(Records contained in a dataset)
▼▼▼

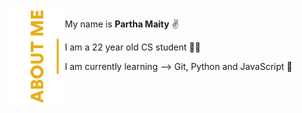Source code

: <img align="left" src="https://raw.githubusercontent.com/parthmty/parthmty/main/res/github-about-me-text.svg" height="150px">
<p> My name is <strong>Partha Maity</strong> ✌ </p>
<p> I am a 22 year old CS student 👨‍🎓 </p>
<p> I am currently learning --> Git, Python and JavaScript 🔰 </p>

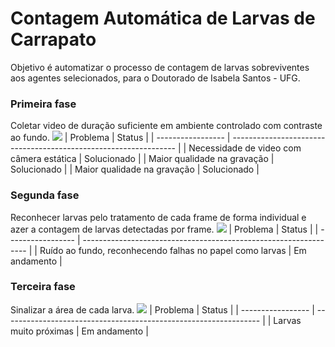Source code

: # Contagem Automática de Larvas de Carrapato

Objetivo é automatizar o processo de contagem de larvas sobreviventes aos agentes selecionados, para o Doutorado de Isabela Santos - UFG.

### Primeira fase
Coletar video de duração suficiente em ambiente controlado com contraste ao fundo.
![](https://github.com/mxtqnt/Contagem-automatica-de-larvas-de-carrapato/blob/main/imgreadme/original.png?raw=true)
| Problema               | Status                                                |
| ----------------- | ---------------------------------------------------------------- |
| Necessidade de video com câmera estática       | Solucionado |
| Maior qualidade na gravação       | Solucionado |
| Maior qualidade na gravação       | Solucionado |

### Segunda fase 
Reconhecer larvas pelo tratamento de cada frame de forma individual e azer a contagem de larvas detectadas por frame.
![](https://github.com/mxtqnt/Contagem-automatica-de-larvas-de-carrapato/blob/main/imgreadme/contagem.png?raw=true)
| Problema               | Status                                                |
| ----------------- | ---------------------------------------------------------------- |
| Ruído ao fundo, reconhecendo falhas no papel como larvas       | Em andamento |

### Terceira fase
Sinalizar a área de cada larva.
![](https://github.com/mxtqnt/Contagem-automatica-de-larvas-de-carrapato/blob/main/imgreadme/circuladas.png?raw=true)
| Problema               | Status                                                |
| ----------------- | ---------------------------------------------------------------- |
| Larvas muito próximas       | Em andamento |
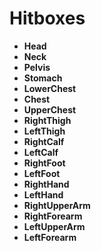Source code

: # Hitboxes
* **Head**
* **Neck**
* **Pelvis**
* **Stomach**
* **LowerChest**
* **Chest**
* **UpperChest**
* **RightThigh**
* **LeftThigh**
* **RightCalf**
* **LeftCalf**
* **RightFoot**
* **LeftFoot**
* **RightHand**
* **LeftHand**
* **RightUpperArm**
* **RightForearm**
* **LeftUpperArm**
* **LeftForearm**
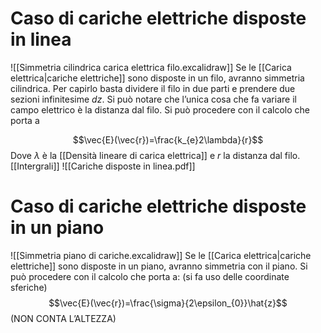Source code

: # Caso di cariche elettriche disposte in linea
![[Simmetria cilindrica carica elettrica filo.excalidraw]]
Se le [[Carica elettrica|cariche elettriche]] sono disposte in un filo, avranno simmetria cilindrica.
Per capirlo basta dividere il filo in due parti e prendere due sezioni infinitesime $dz$. Si può notare che l’unica cosa che fa variare il campo elettrico è la distanza dal filo.
Si può procedere con il calcolo che porta a

$$\vec{E}(\vec{r})=\frac{k_{e}2\lambda}{r}$$
Dove $\lambda$ è la [[Densità lineare di carica elettrica]] e $r$ la distanza dal filo.
[[Intergrali]]
![[Cariche disposte in linea.pdf]]

# Caso di cariche elettriche disposte in un piano
![[Simmetria piano di cariche.excalidraw]]
Se le [[Carica elettrica|cariche elettriche]] sono disposte in un piano, avranno simmetria con il piano.
Si può procedere con il calcolo che porta a: (si fa uso delle coordinate sferiche)
$$\vec{E}(\vec{r})=\frac{\sigma}{2\epsilon_{0}}\hat{z}$$
(NON CONTA L’ALTEZZA)
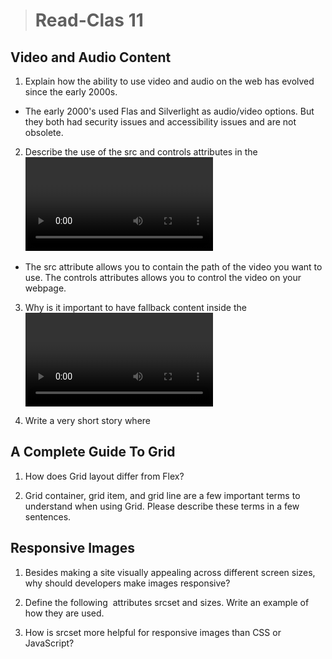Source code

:># Read-Clas 11

## Video and Audio Content

1. Explain how the ability to use video and audio on the web has evolved since the early 2000s.

* The early 2000's used Flas and Silverlight as audio/video options.  But they both had security issues and accessibility issues and are not obsolete.

2. Describe the use of the src and controls attributes in the <video> element.

* The src attribute allows you to contain the path of the video you want to use.  The controls attributes allows you to control the video on your webpage.

3. Why is it important to have fallback content inside the <video> element?

4. Write a very short story where <audio> and <video> are characters.

## A Complete Guide To Grid

1. How does Grid layout differ from Flex?

2. Grid container, grid item, and grid line are a few important terms to understand when using Grid. Please describe these terms in a few sentences.

## Responsive Images

1. Besides making a site visually appealing across different screen sizes, why should developers make images responsive?

2. Define the following <img> attributes srcset and sizes. Write an example of how they are used.

3. How is srcset more helpful for responsive images than CSS or JavaScript?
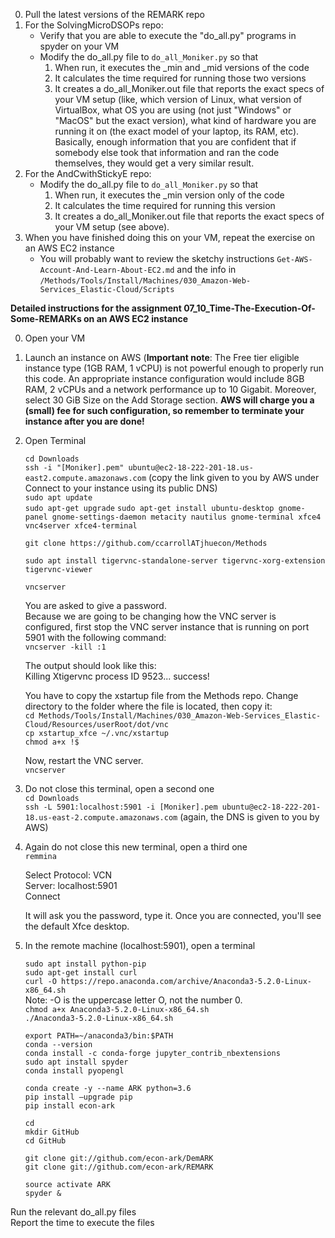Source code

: 

0. Pull the latest versions of the REMARK repo
0. For the SolvingMicroDSOPs repo:
    * Verify that you are able to execute the "do_all.py" programs in spyder on your VM
    * Modify the do_all.py file to `do_all_Moniker.py` so that
      1. When run, it executes the _min and _mid versions of the code 
      1. It calculates the time required for running those two versions
      1. It creates a do_all_Moniker.out file that reports the exact specs of your VM setup (like, which version of Linux, what version of VirtualBox, what OS you are using (not just "Windows" or "MacOS" but the exact version), what kind of hardware you are running it on (the exact model of your laptop, its RAM, etc).  Basically, enough information that you are confident that if somebody else took that information and ran the code themselves, they would get a very similar result.
0. For the AndCwithStickyE repo:
   * Modify the do_all.py file to `do_all_Moniker.py` so that
      1. When run, it executes the _min version only of the code 
      1. It calculates the time required for running this version
      1. It creates a do_all_Moniker.out file that reports the exact specs of your VM setup (see above). 
0. When you have finished doing this on your VM, repeat the exercise on an AWS EC2 instance
   * You will probably want to review the sketchy instructions `Get-AWS-Account-And-Learn-About-EC2.md` and the info in
   `/Methods/Tools/Install/Machines/030_Amazon-Web-Services_Elastic-Cloud/Scripts`


**Detailed instructions for the assignment 07_10_Time-The-Execution-Of-Some-REMARKs on an AWS EC2 instance**


0. Open your VM
0. Launch an instance on AWS (**Important note**: The Free tier eligible instance type (1GB RAM, 1 vCPU) is not powerful enough to properly run this code. An appropriate instance configuration would include 8GB RAM, 2 vCPUs and a network performance up to 10 Gigabit. Moreover, select 30 GiB Size on the Add Storage section. **AWS will charge you a (small) fee for such configuration, so remember to terminate your instance after you are done!** 
0. Open Terminal

   `cd Downloads`   
   `ssh -i "[Moniker].pem" ubuntu@ec2-18-222-201-18.us-east2.compute.amazonaws.com` (copy the link given to you by AWS under Connect to your instance using its public DNS)       
   `sudo apt update`    
   `sudo apt-get upgrade`
   `sudo apt-get install ubuntu-desktop gnome-panel gnome-settings-daemon metacity nautilus gnome-terminal xfce4 vnc4server xfce4-terminal`   
   
   `git clone https://github.com/ccarrollATjhuecon/Methods`   
   
   `sudo apt install tigervnc-standalone-server tigervnc-xorg-extension tigervnc-viewer`        
   
   `vncserver`

   You are asked to give a password.   
   Because we are going to be changing how the VNC server is configured, first stop the VNC server instance that is running on port       5901 with the following command:   
   `vncserver -kill :1`   

   The output should look like this:   
   Killing Xtigervnc process ID 9523... success!    
   
   You have to copy the xstartup file from the Methods repo. Change directory to the folder where the file is located, then copy it:  
      `cd Methods/Tools/Install/Machines/030_Amazon-Web-Services_Elastic-Cloud/Resources/userRoot/dot/vnc`   
      `cp xstartup_xfce ~/.vnc/xstartup`   
      `chmod a+x !$`      
    
   Now, restart the VNC server.   
   `vncserver`   
   
0. Do not close this terminal, open a second one   
   `cd Downloads`   
   `ssh -L 5901:localhost:5901 -i [Moniker].pem ubuntu@ec2-18-222-201-18.us-east-2.compute.amazonaws.com` (again, the DNS is given to you by AWS)       
   
0. Again do not close this new terminal, open a third one   
   `remmina`   
   
   Select Protocol: VCN   
   Server: localhost:5901   
   Connect   
   
   It will ask you the password, type it. Once you are connected, you'll see the default Xfce desktop.   
   
0. In the remote machine (localhost:5901), open a terminal   
   
   `sudo apt install python-pip`      
   `sudo apt-get install curl`      
   `curl -O https://repo.anaconda.com/archive/Anaconda3-5.2.0-Linux-x86_64.sh`      
   Note: -O is the uppercase letter O, not the number 0.   
   `chmod a+x Anaconda3-5.2.0-Linux-x86_64.sh`      
   `./Anaconda3-5.2.0-Linux-x86_64.sh`   
   
   `export PATH=~/anaconda3/bin:$PATH`   
   `conda --version`   
   `conda install -c conda-forge jupyter_contrib_nbextensions`   
   `sudo apt install spyder`   
   `conda install pyopengl`
   
   `conda create -y --name ARK python=3.6`    
   `pip install –upgrade pip`   
   `pip install econ-ark`   
    
   `cd`   
   `mkdir GitHub`   
   `cd GitHub`   
   
   `git clone git://github.com/econ-ark/DemARK`   
   `git clone git://github.com/econ-ark/REMARK`   
   
   `source activate ARK`   
   `spyder &`   
   
Run the relevant do_all.py files   
Report the time to execute the files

▲▲▲

* **What you are asked to do**
If a line in the entries above contains the word "cilindrica", count it, and give only the final number.

* **Answer to this task**
2